Kittyhawk have given us yet another kit a lot of people wanted in the form of the 32nd scale F-86D “Sabre Dog” and today our man Nic takes this kit on in the review build with the help of a pilot from PJ Productions to populate it and some alternative decals from Zotz to colour this bird. Let's see how he went in Part I...
NATO Pilot seated in a/c (60')
5 parts in grey resin
Zotz Decals:“F-86D Sabre Dogs”
Build Review PT I:
1/32 scale “F-86D Sabre Dog”.
1/32 scale “F-86D Sabre Dog”.
Kit No: KH32007
Kit type: injection moulded
Sprues: 7 styrene + 1 clear + Photo etch
Part Count: 304
Kit Decals: The kit provides 6 markings in the box:
A Sabre Dog in 1/32 … at last! And we have Kitty Hawk to thank for it. But once our excitement of the new release was over – I mean, it’s the first time an injection moulded of this aircraft is available, aaaahhh !! – We wanted to know how it would build. Only seconds after the kit was released, Zotz Decals announced a sheet with seven more spectacular Sabre Dog liveries, one of which a Geiger Tiger, an F-86D of 498 FIS, based in Yuma in 1956. It has a big tiger mouth on the air intake and a pin-up on the side. I remember building a very old 1/72 Airfix kit with this livery as a kid, so this is the one I’ll be doing!

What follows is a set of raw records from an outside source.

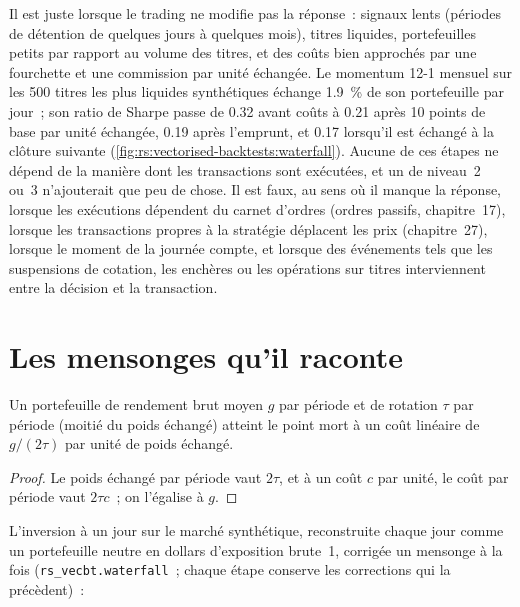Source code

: Il est juste lorsque le trading ne modifie pas la réponse~: signaux lents (périodes de détention de quelques jours à quelques mois), titres liquides, portefeuilles petits par rapport
au volume des titres, et des coûts bien approchés par une fourchette et une commission par unité échangée. Le momentum 12-1 mensuel sur les 500 titres les plus liquides
synthétiques échange 1.9~\% de son portefeuille par jour~; son ratio de Sharpe passe de 0.32 avant coûts à 0.21 après 10 points de base par unité échangée,
0.19 après l'emprunt, et 0.17 lorsqu'il est échangé à la clôture suivante (\cref{fig:rs:vectorised-backtests:waterfall}). Aucune de ces étapes ne dépend de la manière dont les
transactions sont exécutées, et un  de niveau~2 ou~3 n'ajouterait que peu de chose. Il est faux, au sens où il manque la réponse, lorsque les exécutions dépendent du
carnet d'ordres (ordres passifs, chapitre~17), lorsque les transactions propres à la stratégie déplacent les prix (chapitre~27), lorsque le moment de la journée compte, et lorsque
des événements tels que les suspensions de cotation, les enchères ou les opérations sur titres interviennent entre la décision et la transaction.

\section{Les mensonges qu'il raconte}

\begin{proposition}\label{prop:rs:vectorised-backtests:breakeven}
Un portefeuille de rendement brut moyen $g$ par période et de rotation $\tau$ par période (moitié du poids échangé) atteint le point mort à un coût linéaire de
$g/(2\tau)$ par unité de poids échangé.
\end{proposition}

\begin{proof}
Le poids échangé par période vaut $2\tau$, et à un coût $c$ par unité, le coût par période vaut $2\tau c$~; on l'égalise à $g$.
\end{proof}

L'inversion à un jour sur le marché synthétique, reconstruite chaque jour comme un portefeuille neutre en dollars d'exposition brute~1, corrigée un mensonge à la fois
(\texttt{rs\_vecbt.waterfall}~; chaque étape conserve les corrections qui la précèdent)~:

First, let’s have a look of what’s inside this box. It is an impressive sight when you open the box: lots of parts (over 300 of them), a very impressive decal sheet, a nicely done instructions booklet and a cardboard box containing the transparent parts of the kit.

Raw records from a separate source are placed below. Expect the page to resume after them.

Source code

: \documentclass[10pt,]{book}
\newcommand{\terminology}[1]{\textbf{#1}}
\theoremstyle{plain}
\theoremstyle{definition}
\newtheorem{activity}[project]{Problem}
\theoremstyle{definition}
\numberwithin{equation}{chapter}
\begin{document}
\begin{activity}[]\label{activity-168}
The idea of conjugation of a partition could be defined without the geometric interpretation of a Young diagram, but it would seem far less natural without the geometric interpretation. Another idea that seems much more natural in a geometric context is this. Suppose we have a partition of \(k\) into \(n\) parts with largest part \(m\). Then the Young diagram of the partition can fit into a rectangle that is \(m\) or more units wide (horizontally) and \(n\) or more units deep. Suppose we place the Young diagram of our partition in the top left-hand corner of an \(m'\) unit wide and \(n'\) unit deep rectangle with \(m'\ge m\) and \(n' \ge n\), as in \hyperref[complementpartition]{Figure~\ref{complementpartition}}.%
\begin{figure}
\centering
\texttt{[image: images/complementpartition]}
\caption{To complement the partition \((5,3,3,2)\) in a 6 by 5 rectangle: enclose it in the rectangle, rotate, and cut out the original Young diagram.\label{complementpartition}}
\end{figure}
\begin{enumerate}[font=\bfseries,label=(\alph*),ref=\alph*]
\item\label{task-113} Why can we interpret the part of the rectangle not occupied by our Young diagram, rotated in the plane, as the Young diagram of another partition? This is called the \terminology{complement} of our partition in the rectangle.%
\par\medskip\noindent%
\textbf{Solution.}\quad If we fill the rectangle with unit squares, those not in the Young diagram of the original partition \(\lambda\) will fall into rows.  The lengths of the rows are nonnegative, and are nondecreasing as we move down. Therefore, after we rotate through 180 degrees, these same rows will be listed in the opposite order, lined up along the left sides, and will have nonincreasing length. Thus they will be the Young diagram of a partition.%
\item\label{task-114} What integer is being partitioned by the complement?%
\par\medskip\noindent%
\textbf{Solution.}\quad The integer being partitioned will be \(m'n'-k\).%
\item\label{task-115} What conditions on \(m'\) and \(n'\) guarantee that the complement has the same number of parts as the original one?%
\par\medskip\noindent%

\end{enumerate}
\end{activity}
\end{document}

I like the instructions Kitty Hawk provides, they get better and better. They are easy to follow, the steps are very logic. They should spend a little more attention to the colours, though. For some parts, you have to check reference material in order to know what colour it needs. The profiles in the instructions are nicely designed. One of the six is on a big fold out.

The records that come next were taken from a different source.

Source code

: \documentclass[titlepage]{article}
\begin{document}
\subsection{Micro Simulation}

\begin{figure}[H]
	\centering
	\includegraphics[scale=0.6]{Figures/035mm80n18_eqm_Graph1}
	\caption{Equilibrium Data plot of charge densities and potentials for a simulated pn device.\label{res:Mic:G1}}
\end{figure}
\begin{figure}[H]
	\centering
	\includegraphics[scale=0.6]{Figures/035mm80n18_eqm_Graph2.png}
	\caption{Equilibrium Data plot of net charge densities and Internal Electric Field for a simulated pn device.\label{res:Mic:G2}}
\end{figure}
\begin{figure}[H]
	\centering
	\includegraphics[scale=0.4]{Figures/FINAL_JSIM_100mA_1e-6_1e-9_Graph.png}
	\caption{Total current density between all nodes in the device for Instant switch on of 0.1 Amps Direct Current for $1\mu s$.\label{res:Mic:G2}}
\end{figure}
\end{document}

The markings inside the box are very colourful – and all are very good choices…
-F-86D, 82nd FIS
-F-86D, 325th FIS, USAF “Sabre Knights” aerobatic team
-F-86D, 181st FIS, Texas Air National Guard
-F-86D, 84-8120 JASDF
-F-86D, 210011 ROKAF
-F-86D, 16245 ROCAK
The transparent parts are well protected in the cardboard box. They are thin and very nicely moulded.
The parts in this kit look pretty good to me. The panel lines and rivets are very impressive, I like these new engineered kits. Long gone are the days that you have raised panel lines!
Here you see some parts of the retractable rocket launcher. That’ll look good with some wash! The front panel that goes over the cockpit instrument panel could use some extra detail though…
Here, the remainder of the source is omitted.